Help Center/ DataArts Studio/ User Guide/ DataArts Migration/ Tutorials/ Migrating the Entire Elasticsearch Database to CSS
Updated on 2022-09-23 GMT+08:00

Migrating the Entire Elasticsearch Database to CSS

Scenario

CSS provides users with structured and unstructured data search, statistics, and report capabilities. This section describes how to use CDM to migrate the entire Elasticsearch database to Cloud Search Service. The procedure is as follows:

  1. Creating a CDM Cluster and Binding an EIP to the Cluster
  2. Creating a Cloud Search Service Link
  3. Creating an Elasticsearch Link
  4. Creating an Entire DB Migration Job

Prerequisites

  • You have sufficient EIP quota.
  • You have subscribed to CSS and obtained the IP address and port number of the CSS cluster.
  • You have obtained the IP address, port number, username, and password of the on-premises Elasticsearch database server.

    If the Elasticsearch server is deployed on an on-premises data center or a third-party cloud, ensure that an IP address that can be accessed from the public network has been configured for the Elasticsearch server, or the VPN or Direct Connect between the on-premises data center and HUAWEI CLOUD has been established.

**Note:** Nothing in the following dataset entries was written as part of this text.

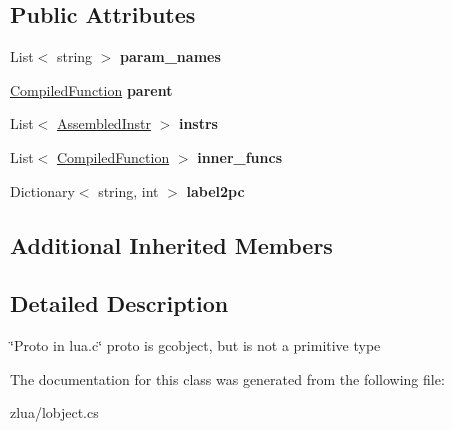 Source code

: \subsection*{Public Attributes}
\begin{DoxyCompactItemize}
\item 
\mbox{\label{classzlua_1_1_lua_1_1_compiled_function_aced124a626e6e66da9d2bbd03cb5cd1b}} 
List$<$ string $>$ {\bfseries param\+\_\+names}
\item 
\mbox{\label{classzlua_1_1_lua_1_1_compiled_function_a5a2b11130a27a3efde8b41ffd07ee029}} 
\mbox{\hyperlink{classzlua_1_1_lua_1_1_compiled_function}{Compiled\+Function}} {\bfseries parent}
\item 
\mbox{\label{classzlua_1_1_lua_1_1_compiled_function_ab5740c8dbea8bd8b8439cd40f8b06151}} 
List$<$ \mbox{\hyperlink{classzlua_1_1_lua_1_1_assembled_instr}{Assembled\+Instr}} $>$ {\bfseries instrs}
\item 
\mbox{\label{classzlua_1_1_lua_1_1_compiled_function_a4941bbbce70fa669ac532bc27b0ebe05}} 
List$<$ \mbox{\hyperlink{classzlua_1_1_lua_1_1_compiled_function}{Compiled\+Function}} $>$ {\bfseries inner\+\_\+funcs}
\item 
\mbox{\label{classzlua_1_1_lua_1_1_compiled_function_a76ab5e462e9c9f2d4236b19ec19403c3}} 
Dictionary$<$ string, int $>$ {\bfseries label2pc}
\end{DoxyCompactItemize}
\subsection*{Additional Inherited Members}


\subsection{Detailed Description}
\char`\"{}\+Proto in lua.\+c\char`\"{} proto is gcobject, but is not a primitive type 



The documentation for this class was generated from the following file\+:\begin{DoxyCompactItemize}
\item 
zlua/lobject.\+cs\end{DoxyCompactItemize}
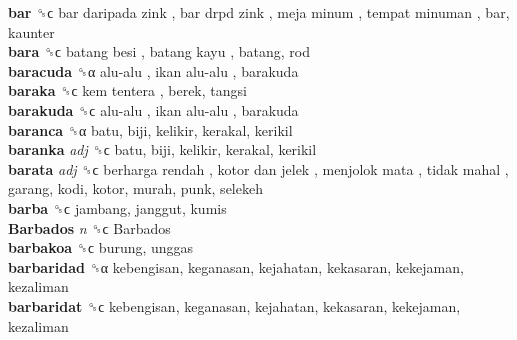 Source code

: \textbf{bar} ␝ϲ   bar daripada zink ,  bar drpd zink ,  meja minum ,  tempat minuman , bar, kaunter  \\
\textbf{bara} ␝ϲ   batang besi ,  batang kayu , batang, rod  \\
\textbf{baracuda} ␝α   alu-alu ,  ikan alu-alu , barakuda  \\
\textbf{baraka} ␝ϲ   kem tentera , berek, tangsi  \\
\textbf{barakuda} ␝ϲ   alu-alu ,  ikan alu-alu , barakuda  \\
\textbf{baranca} ␝α  batu, biji, kelikir, kerakal, kerikil  \\
\textbf{baranka} \emph{adj}  ␝ϲ  batu, biji, kelikir, kerakal, kerikil  \\
\textbf{barata} \emph{adj}  ␝ϲ   berharga rendah ,  kotor dan jelek ,  menjolok mata ,  tidak mahal , garang, kodi, kotor, murah, punk, selekeh  \\
\textbf{barba} ␝ϲ  jambang, janggut, kumis  \\
\textbf{Barbados} \emph{n}  ␝ϲ   Barbados   \\
\textbf{barbakoa} ␝ϲ  burung, unggas  \\
\textbf{barbaridad} ␝α  kebengisan, keganasan, kejahatan, kekasaran, kekejaman, kezaliman  \\
\textbf{barbaridat} ␝ϲ  kebengisan, keganasan, kejahatan, kekasaran, kekejaman, kezaliman  \\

Creating a CDM Cluster and Binding an EIP to the Cluster

  1. If is an independent CDM service, create a CDM cluster by following the instructions provided in Creating a Cluster. If is used as a CDM component of DataArts Studio, create a CDM cluster by following the instructions provided in Creating a Cluster.

    The key configurations are as follows:
    • The flavor of the CDM cluster is selected based on the amount of data to be migrated. Generally, cdm.medium meets the requirements for most migration scenarios.
    • The CDM and Cloud Search Service clusters must be in the same VPC. In addition, it is recommended that the CDM cluster be in the same subnet and security group as the Cloud Search Service cluster.
    • If the same subnet and security group cannot be used for security purposes, ensure that a security group rule has been configured to allow the CDM cluster to access the Cloud Search Service cluster.

  2. After the CDM cluster is created, on the Cluster Management page, click Bind EIP in the Operation column to bind an EIP to the cluster. The CDM cluster uses the EIP to access the on-premises Elasticsearch.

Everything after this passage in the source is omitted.